Stored items from a collection:

►

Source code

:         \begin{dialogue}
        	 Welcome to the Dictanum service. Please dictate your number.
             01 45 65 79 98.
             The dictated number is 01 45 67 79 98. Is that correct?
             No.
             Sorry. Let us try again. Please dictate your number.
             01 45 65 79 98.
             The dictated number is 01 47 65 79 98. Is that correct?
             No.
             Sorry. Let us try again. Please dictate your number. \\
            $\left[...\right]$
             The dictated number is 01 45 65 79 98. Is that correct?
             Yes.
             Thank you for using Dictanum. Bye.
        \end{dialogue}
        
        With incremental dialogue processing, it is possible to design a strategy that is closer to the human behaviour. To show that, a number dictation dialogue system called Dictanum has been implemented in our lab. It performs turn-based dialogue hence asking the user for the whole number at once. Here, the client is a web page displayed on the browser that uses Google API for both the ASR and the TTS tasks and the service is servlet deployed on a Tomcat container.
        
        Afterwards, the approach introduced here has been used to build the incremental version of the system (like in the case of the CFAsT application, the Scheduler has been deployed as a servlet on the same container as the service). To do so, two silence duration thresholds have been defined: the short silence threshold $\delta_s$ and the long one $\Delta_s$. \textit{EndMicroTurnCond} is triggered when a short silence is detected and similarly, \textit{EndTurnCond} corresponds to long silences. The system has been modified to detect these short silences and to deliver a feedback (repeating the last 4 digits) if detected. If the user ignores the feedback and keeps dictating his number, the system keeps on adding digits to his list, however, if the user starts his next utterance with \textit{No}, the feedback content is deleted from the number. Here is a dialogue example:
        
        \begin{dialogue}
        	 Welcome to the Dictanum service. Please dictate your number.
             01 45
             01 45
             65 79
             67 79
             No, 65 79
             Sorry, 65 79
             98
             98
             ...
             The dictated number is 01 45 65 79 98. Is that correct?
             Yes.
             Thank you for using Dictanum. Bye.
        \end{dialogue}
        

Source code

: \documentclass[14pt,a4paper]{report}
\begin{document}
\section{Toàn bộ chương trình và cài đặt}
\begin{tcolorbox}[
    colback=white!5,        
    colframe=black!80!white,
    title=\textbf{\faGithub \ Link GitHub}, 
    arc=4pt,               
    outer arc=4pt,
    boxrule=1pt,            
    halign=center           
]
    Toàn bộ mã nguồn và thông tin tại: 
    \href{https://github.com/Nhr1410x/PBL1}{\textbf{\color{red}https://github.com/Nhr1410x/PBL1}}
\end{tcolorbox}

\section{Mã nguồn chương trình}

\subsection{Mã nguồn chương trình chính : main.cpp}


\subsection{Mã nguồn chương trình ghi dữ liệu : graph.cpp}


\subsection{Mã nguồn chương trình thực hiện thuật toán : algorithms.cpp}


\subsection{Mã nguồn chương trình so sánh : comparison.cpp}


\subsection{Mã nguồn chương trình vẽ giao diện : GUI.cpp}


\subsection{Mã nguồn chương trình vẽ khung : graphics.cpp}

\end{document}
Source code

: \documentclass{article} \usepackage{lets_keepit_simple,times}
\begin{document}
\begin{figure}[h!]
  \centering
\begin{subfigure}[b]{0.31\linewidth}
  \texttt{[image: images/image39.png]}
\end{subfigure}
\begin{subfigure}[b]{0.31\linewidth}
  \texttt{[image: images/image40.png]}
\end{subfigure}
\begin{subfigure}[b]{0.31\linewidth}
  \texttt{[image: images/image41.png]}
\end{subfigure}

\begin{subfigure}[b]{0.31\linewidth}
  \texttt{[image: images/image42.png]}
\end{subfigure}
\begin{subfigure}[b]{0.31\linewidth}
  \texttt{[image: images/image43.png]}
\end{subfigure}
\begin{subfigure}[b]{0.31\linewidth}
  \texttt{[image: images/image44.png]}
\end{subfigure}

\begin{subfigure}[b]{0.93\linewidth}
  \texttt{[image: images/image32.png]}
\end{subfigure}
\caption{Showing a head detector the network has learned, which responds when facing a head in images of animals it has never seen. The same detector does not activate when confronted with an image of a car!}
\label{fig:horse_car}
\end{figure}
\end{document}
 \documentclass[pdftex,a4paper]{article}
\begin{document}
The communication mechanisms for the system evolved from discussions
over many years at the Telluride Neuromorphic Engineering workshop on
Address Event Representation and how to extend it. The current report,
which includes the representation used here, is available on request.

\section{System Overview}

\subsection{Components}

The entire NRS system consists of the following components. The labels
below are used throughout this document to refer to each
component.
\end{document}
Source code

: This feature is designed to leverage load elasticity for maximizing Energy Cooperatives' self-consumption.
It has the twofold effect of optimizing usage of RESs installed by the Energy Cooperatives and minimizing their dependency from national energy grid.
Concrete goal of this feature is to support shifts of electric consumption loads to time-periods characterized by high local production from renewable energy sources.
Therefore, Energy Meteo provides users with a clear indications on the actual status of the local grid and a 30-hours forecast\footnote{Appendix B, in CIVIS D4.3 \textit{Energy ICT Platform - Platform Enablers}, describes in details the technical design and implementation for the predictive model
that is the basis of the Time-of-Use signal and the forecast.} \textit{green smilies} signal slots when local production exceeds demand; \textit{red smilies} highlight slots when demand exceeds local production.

◄

» **Task directions**:
Print the data again exactly.

» **Answer**:
Source code

:         \begin{dialogue}
        	 Welcome to the Dictanum service. Please dictate your number.
             01 45 65 79 98.
             The dictated number is 01 45 67 79 98. Is that correct?
             No.
             Sorry. Let us try again. Please dictate your number.
             01 45 65 79 98.
             The dictated number is 01 47 65 79 98. Is that correct?
             No.
             Sorry. Let us try again. Please dictate your number. \\
            $\left[...\right]$
             The dictated number is 01 45 65 79 98. Is that correct?
             Yes.
             Thank you for using Dictanum. Bye.
        \end{dialogue}
        
        With incremental dialogue processing, it is possible to design a strategy that is closer to the human behaviour. To show that, a number dictation dialogue system called Dictanum has been implemented in our lab. It performs turn-based dialogue hence asking the user for the whole number at once. Here, the client is a web page displayed on the browser that uses Google API for both the ASR and the TTS tasks and the service is servlet deployed on a Tomcat container.
        
        Afterwards, the approach introduced here has been used to build the incremental version of the system (like in the case of the CFAsT application, the Scheduler has been deployed as a servlet on the same container as the service). To do so, two silence duration thresholds have been defined: the short silence threshold $\delta_s$ and the long one $\Delta_s$. \textit{EndMicroTurnCond} is triggered when a short silence is detected and similarly, \textit{EndTurnCond} corresponds to long silences. The system has been modified to detect these short silences and to deliver a feedback (repeating the last 4 digits) if detected. If the user ignores the feedback and keeps dictating his number, the system keeps on adding digits to his list, however, if the user starts his next utterance with \textit{No}, the feedback content is deleted from the number. Here is a dialogue example:
        
        \begin{dialogue}
        	 Welcome to the Dictanum service. Please dictate your number.
             01 45
             01 45
             65 79
             67 79
             No, 65 79
             Sorry, 65 79
             98
             98
             ...
             The dictated number is 01 45 65 79 98. Is that correct?
             Yes.
             Thank you for using Dictanum. Bye.
        \end{dialogue}
        

Source code

: \documentclass[14pt,a4paper]{report}
\begin{document}
\section{Toàn bộ chương trình và cài đặt}
\begin{tcolorbox}[
    colback=white!5,        
    colframe=black!80!white,
    title=\textbf{\faGithub \ Link GitHub}, 
    arc=4pt,               
    outer arc=4pt,
    boxrule=1pt,            
    halign=center           
]
    Toàn bộ mã nguồn và thông tin tại: 
    \href{https://github.com/Nhr1410x/PBL1}{\textbf{\color{red}https://github.com/Nhr1410x/PBL1}}
\end{tcolorbox}

\section{Mã nguồn chương trình}

\subsection{Mã nguồn chương trình chính : main.cpp}


\subsection{Mã nguồn chương trình ghi dữ liệu : graph.cpp}


\subsection{Mã nguồn chương trình thực hiện thuật toán : algorithms.cpp}


\subsection{Mã nguồn chương trình so sánh : comparison.cpp}


\subsection{Mã nguồn chương trình vẽ giao diện : GUI.cpp}


\subsection{Mã nguồn chương trình vẽ khung : graphics.cpp}

\end{document}
Source code

: \documentclass{article} \usepackage{lets_keepit_simple,times}
\begin{document}
\begin{figure}[h!]
  \centering
\begin{subfigure}[b]{0.31\linewidth}
  \texttt{[image: images/image39.png]}
\end{subfigure}
\begin{subfigure}[b]{0.31\linewidth}
  \texttt{[image: images/image40.png]}
\end{subfigure}
\begin{subfigure}[b]{0.31\linewidth}
  \texttt{[image: images/image41.png]}
\end{subfigure}

\begin{subfigure}[b]{0.31\linewidth}
  \texttt{[image: images/image42.png]}
\end{subfigure}
\begin{subfigure}[b]{0.31\linewidth}
  \texttt{[image: images/image43.png]}
\end{subfigure}
\begin{subfigure}[b]{0.31\linewidth}
  \texttt{[image: images/image44.png]}
\end{subfigure}

\begin{subfigure}[b]{0.93\linewidth}
  \texttt{[image: images/image32.png]}
\end{subfigure}
\caption{Showing a head detector the network has learned, which responds when facing a head in images of animals it has never seen. The same detector does not activate when confronted with an image of a car!}
\label{fig:horse_car}
\end{figure}
\end{document}
 \documentclass[pdftex,a4paper]{article}
\begin{document}
The communication mechanisms for the system evolved from discussions
over many years at the Telluride Neuromorphic Engineering workshop on
Address Event Representation and how to extend it. The current report,
which includes the representation used here, is available on request.

\section{System Overview}

\subsection{Components}

The entire NRS system consists of the following components. The labels
below are used throughout this document to refer to each
component.
\end{document}
Source code

: This feature is designed to leverage load elasticity for maximizing Energy Cooperatives' self-consumption.
It has the twofold effect of optimizing usage of RESs installed by the Energy Cooperatives and minimizing their dependency from national energy grid.
Concrete goal of this feature is to support shifts of electric consumption loads to time-periods characterized by high local production from renewable energy sources.
Therefore, Energy Meteo provides users with a clear indications on the actual status of the local grid and a 30-hours forecast\footnote{Appendix B, in CIVIS D4.3 \textit{Energy ICT Platform - Platform Enablers}, describes in details the technical design and implementation for the predictive model
that is the basis of the Time-of-Use signal and the forecast.} \textit{green smilies} signal slots when local production exceeds demand; \textit{red smilies} highlight slots when demand exceeds local production.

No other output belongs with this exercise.